A Copel possui uma Política de Gestão Integrada de Riscos Corporativos que abrange as áreas corporativas, suas subsidiárias integrais e controladas, estando vigente desde 2009. Ainda, a Política é recomendada às suas empresas controladas em conjunto, às empresas coligadas e a outras participações societárias da Copel. As diretrizes desta política estão fundamentadas nos valores da Copel, no seu Código de Conduta e nas orientações emitidas pelo COSO – Committee of Sponsoring Organizations of the Treadway Comission.

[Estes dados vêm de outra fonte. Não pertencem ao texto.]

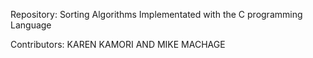 Repository:
Sorting Algorithms
Implementated with the C programming Language

Contributors:
KAREN KAMORI AND
MIKE MACHAGE
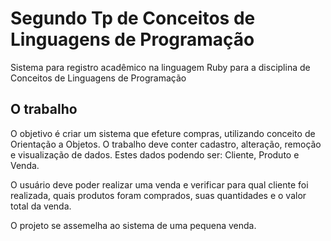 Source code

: # Segundo Tp de Conceitos de Linguagens de Programação
Sistema para registro acadêmico na linguagem Ruby para a disciplina de Conceitos de Linguagens de Programação

## O trabalho
O objetivo é criar um sistema que efeture compras, utilizando conceito de Orientação a Objetos. O trabalho deve conter cadastro, alteração, remoção e visualização de dados. Estes dados podendo ser: Cliente, Produto e Venda.

O usuário deve poder realizar uma venda e verificar para qual cliente foi realizada, quais produtos foram comprados, suas quantidades e o valor total da venda. 

O projeto se assemelha ao sistema de uma pequena venda.
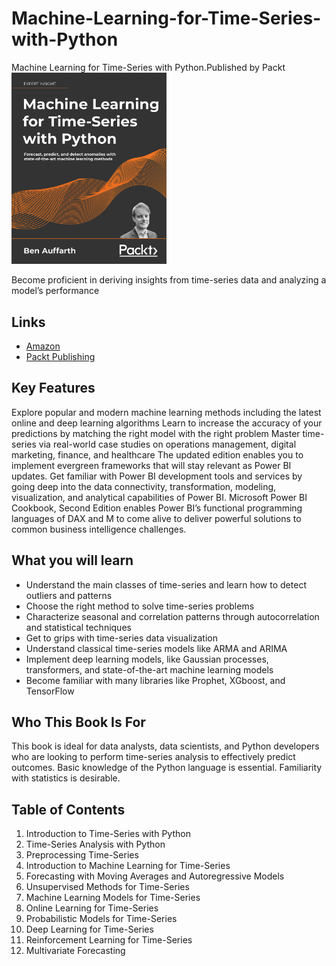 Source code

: # Machine-Learning-for-Time-Series-with-Python
Machine Learning for Time-Series with Python.Published by Packt
[<img src="./.other/cover.png" width="248">](https://www.amazon.com/Machine-Learning-Time-Python-state/dp/1801819629/)

Become proficient in deriving insights from time-series data and analyzing a model’s performance

## Links

* [Amazon](https://www.amazon.com/Machine-Learning-Time-Python-state/dp/1801819629/)
* [Packt Publishing](https://www.packtpub.com/product/machine-learning-for-time-series-with-python/9781801819626)

## Key Features
Explore popular and modern machine learning methods including the latest online and deep learning algorithms
Learn to increase the accuracy of your predictions by matching the right model with the right problem
Master time-series via real-world case studies on operations management, digital marketing, finance, and healthcare
The updated edition enables you to implement evergreen frameworks that will stay relevant as Power BI updates. Get familiar with Power BI development tools and services by going deep into the data connectivity, transformation, modeling, visualization, and analytical capabilities of Power BI. Microsoft Power BI Cookbook, Second Edition enables Power BI’s functional programming languages of DAX and M to come alive to deliver powerful solutions to common business intelligence challenges.

## What you will learn
- Understand the main classes of time-series and learn how to detect outliers and patterns
- Choose the right method to solve time-series problems
- Characterize seasonal and correlation patterns through autocorrelation and statistical techniques
- Get to grips with time-series data visualization
- Understand classical time-series models like ARMA and ARIMA
- Implement deep learning models, like Gaussian processes, transformers, and state-of-the-art machine learning models
- Become familiar with many libraries like Prophet, XGboost, and TensorFlow

## Who This Book Is For
This book is ideal for data analysts, data scientists, and Python developers who are looking to perform time-series analysis to effectively predict outcomes. Basic knowledge of the Python language is essential. Familiarity with statistics is desirable.

## Table of Contents
1. Introduction to Time-Series with Python
1. Time-Series Analysis with Python
1. Preprocessing Time-Series
1. Introduction to Machine Learning for Time-Series
1. Forecasting with Moving Averages and Autoregressive Models
1. Unsupervised Methods for Time-Series
1. Machine Learning Models for Time-Series 
1. Online Learning for Time-Series
1. Probabilistic Models for Time-Series
1. Deep Learning for Time-Series
1. Reinforcement Learning for Time-Series
1. Multivariate Forecasting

A última revisão ocorreu em 2020 e foi aprovada na 208ª Reunião Ordinária do Conselho de Administração, de 12.11.2020, após a recomendação favorável da 2421ª Reunião de Diretoria – Redir, de 05.11.2020, e da 226ª Reunião do Comitê de Auditoria Estatutário, de 06.11.2020. 

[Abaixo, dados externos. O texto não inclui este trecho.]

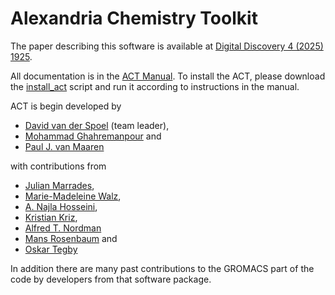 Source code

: Alexandria Chemistry Toolkit
============================

The paper describing this software is available at [Digital Discovery 4 (2025) 1925](https://doi.org/10.1039/D5DD00178A).

All documentation is in the [ACT Manual](https://github.com/dspoel/ACT/blob/main/docs/ACT_Manual_latest.pdf).
To install the ACT, please download the [install_act](https://github.com/dspoel/ACT/blob/main/src/act/python/install_act) script and run it according to instructions in the manual.

ACT is begin developed by

+ [David van der Spoel](https://github.com/dspoel) (team leader),
+ [Mohammad Ghahremanpour](https://github.com/mmghahremanpour) and
+ [Paul J. van Maaren](https://github.com/maaren)

with contributions from

+ [Julian Marrades](https://github.com/jCodingStuff),
+ [Marie-Madeleine Walz](https://github.com/MMW1),
+ [A. Najla Hosseini](https://github.com/najla23),
+ [Kristian Kriz](https://github.com/kkriz26),
+ [Alfred T. Nordman](https://github.com/pastaalfredo)
+ [Mans Rosenbaum](https://github.com/MansRosenbaum) and
+ [Oskar Tegby](https://github.com/OskarTegby)

In addition there are many past contributions to the GROMACS part of the code by developers from that software package.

Disponível publicamente, a Política de Gestão de Riscos da Copel prevê a integração da gestão de riscos com a definição das estratégias e monitoramento de performance, o estabelecimento formal de papéis e responsabilidades, a constituição e manutenção de infraestrutura adequada, a definição de metodologia comum para toda a companhia, e a declaração do apetite ao risco 

Adicionalmente, a Política dispõe sobre instrumentos para a adequado monitoramento dos riscos e proteção do valor da Companhia, destacando-se os descritos abaixo: 

  • Práticas para reporte e controle de incidentes; 
  • Monitoramento da adequação e da eficácia das respostas ao risco, a precisão e integridade das divulgações e a correção tempestiva das deficiências; 
  • Reportes periódicos para o Comitê de Auditoria Estatutário e para o Conselho de Administração. 

 

Declaração de Apetite ao Risco 

Em sua declaração de apetite ao risco, a Copel se apoia nos seguintes pilares: 

  1. atuar nos mais elevados padrões éticos e decompliance;
  2. garantir que atividades ou práticas adotadas respeitem a sustentabilidade empresarial e ambiental de seus negócios;
  3. garantir que em todas as operações da Copel a segurança do trabalho seja rigorosamente observada;
  4. não atuar em segmentos que não estejam relacionados à sua atividade principal; e
  5. investir em negócios adequados à estratégia de portfólio e alocação de capital da Copel.

As respostas aos riscos serão inseridas dentro das seguintes categorias: aceitar, evitar, aceitar e expandir a meta de desempenho, reduzir e compartilhar. Os responsáveis pelo risco deverão tratar o risco de acordo com a prioridade atribuída e aplicar as respostas apropriadas ao risco no contexto dos objetivos de negócio e das metas de performance.